Why facts don’t change our minds

The Enigma of Reason
by Hugo Mercer and Dan Sperber
Harvard University Press
April 2019, 408 pages

Reason, we are told, is what makes us human, the source of our knowledge and wisdom. If reason is so useful, why didn’t it also evolve in other animals? If reason is that reliable, why do we produce so much thoroughly reasoned nonsense? In their groundbreaking account of the evolution and workings of reason, Hugo Mercier and Dan Sperber set out to solve this double enigma. Reason, they argue with a compelling mix of real-life and experimental evidence, is not geared to solitary use, to arriving at better beliefs and decisions on our own. What reason does, rather, is help us justify our beliefs and actions to others, convince them through argumentation, and evaluate the justifications and arguments that others address to us.

In other words, reason helps humans better exploit their uniquely rich social environment. This interactionist interpretation explains why reason may have evolved and how it fits with other cognitive mechanisms. It makes sense of strengths and weaknesses that have long puzzled philosophers and psychologists: why reason is biased in favor of what we already believe, why it may lead to terrible ideas and yet is indispensable to spreading good ones.

Hugo Mercier is a researcher at the French National Center for Scientific Research (CNRS), working in the Cognitive Science Institute Marc Jeannerod in Lyon.

Dan Sperber is a researcher in the Departments of Cognitive Science and of Philosophy at the Central European University, Budapest, and in the Institut Jean Nicod at the École Normale Supérieure, Paris.

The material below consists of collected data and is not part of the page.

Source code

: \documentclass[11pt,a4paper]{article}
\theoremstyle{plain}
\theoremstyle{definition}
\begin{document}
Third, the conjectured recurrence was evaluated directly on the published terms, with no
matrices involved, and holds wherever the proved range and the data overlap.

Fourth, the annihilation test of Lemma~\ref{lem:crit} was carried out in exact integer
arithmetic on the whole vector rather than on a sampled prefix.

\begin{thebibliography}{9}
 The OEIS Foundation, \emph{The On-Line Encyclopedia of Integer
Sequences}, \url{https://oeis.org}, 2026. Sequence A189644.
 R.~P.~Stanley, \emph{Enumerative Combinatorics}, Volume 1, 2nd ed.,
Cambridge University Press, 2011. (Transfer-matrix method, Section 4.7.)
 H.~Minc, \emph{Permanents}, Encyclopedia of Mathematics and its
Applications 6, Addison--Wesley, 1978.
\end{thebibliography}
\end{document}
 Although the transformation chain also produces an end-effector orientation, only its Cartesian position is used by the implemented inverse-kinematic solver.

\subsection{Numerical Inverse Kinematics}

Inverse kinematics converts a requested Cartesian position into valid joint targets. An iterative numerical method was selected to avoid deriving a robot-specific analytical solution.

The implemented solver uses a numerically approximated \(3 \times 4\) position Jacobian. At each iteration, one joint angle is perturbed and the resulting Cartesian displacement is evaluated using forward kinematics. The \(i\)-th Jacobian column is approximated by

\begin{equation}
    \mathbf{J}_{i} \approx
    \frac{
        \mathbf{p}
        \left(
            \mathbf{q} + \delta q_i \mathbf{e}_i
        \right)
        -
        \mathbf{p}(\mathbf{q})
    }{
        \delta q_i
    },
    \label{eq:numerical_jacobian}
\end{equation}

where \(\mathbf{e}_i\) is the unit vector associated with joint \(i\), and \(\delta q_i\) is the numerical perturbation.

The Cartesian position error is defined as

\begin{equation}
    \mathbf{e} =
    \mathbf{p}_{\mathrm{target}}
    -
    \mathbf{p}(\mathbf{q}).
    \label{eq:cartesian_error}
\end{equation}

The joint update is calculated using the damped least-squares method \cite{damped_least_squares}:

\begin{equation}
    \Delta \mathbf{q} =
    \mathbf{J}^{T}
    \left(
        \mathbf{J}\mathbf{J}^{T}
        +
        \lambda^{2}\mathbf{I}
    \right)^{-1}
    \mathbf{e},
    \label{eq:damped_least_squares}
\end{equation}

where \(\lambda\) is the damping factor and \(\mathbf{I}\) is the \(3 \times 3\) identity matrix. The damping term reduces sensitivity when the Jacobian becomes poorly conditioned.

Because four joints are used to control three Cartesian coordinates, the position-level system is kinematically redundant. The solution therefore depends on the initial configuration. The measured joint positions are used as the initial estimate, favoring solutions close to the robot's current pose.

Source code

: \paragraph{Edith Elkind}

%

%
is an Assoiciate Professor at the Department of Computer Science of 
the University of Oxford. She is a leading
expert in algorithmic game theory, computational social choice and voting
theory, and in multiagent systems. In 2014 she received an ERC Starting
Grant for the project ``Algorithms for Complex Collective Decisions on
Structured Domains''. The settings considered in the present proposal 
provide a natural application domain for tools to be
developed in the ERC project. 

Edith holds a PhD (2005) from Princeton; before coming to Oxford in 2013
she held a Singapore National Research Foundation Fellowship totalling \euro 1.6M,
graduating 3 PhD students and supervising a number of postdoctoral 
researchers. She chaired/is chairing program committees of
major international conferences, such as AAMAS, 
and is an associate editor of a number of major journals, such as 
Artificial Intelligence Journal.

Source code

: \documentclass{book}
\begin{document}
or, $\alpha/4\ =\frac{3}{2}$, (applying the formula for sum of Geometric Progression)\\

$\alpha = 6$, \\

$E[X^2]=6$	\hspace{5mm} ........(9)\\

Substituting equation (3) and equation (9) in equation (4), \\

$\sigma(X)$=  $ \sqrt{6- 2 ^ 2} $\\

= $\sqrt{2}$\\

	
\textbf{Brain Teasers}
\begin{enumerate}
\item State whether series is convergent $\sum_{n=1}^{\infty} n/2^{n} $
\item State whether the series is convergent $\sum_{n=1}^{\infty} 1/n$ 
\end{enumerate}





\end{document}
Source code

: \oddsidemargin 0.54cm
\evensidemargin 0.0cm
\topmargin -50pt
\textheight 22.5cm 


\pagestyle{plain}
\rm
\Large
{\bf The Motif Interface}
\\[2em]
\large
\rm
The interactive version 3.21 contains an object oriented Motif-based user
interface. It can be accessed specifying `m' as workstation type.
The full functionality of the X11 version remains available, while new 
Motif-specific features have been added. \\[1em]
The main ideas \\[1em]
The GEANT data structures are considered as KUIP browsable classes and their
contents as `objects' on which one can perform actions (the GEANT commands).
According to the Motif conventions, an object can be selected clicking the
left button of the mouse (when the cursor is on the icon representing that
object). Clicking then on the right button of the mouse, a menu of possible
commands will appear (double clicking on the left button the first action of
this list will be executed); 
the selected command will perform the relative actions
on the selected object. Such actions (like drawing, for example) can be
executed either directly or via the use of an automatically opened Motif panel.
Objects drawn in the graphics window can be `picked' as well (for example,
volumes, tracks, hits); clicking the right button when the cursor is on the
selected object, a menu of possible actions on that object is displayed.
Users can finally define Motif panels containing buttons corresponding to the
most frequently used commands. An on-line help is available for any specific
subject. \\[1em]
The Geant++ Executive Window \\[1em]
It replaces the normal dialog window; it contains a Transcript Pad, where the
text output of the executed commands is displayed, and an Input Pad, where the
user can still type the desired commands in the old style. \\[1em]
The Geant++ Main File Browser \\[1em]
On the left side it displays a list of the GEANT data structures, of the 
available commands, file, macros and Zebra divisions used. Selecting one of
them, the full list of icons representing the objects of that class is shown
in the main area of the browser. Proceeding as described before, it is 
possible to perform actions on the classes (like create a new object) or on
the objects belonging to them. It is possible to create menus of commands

> See also: review/reflection by Elizabeth Kolbert in the New Yorker

“Stripped of a lot of what might be called cognitive-science-ese, Mercier and Sperber’s argument runs, more or less, as follows: Humans’ biggest advantage over other species is our ability to cooperate. Cooperation is difficult to establish and almost as difficult to sustain. For any individual, freeloading is always the best course of action. Reason developed not to enable us to solve abstract, logical problems or even to help us draw conclusions from unfamiliar data; rather, it developed to resolve the problems posed by living in collaborative groups.”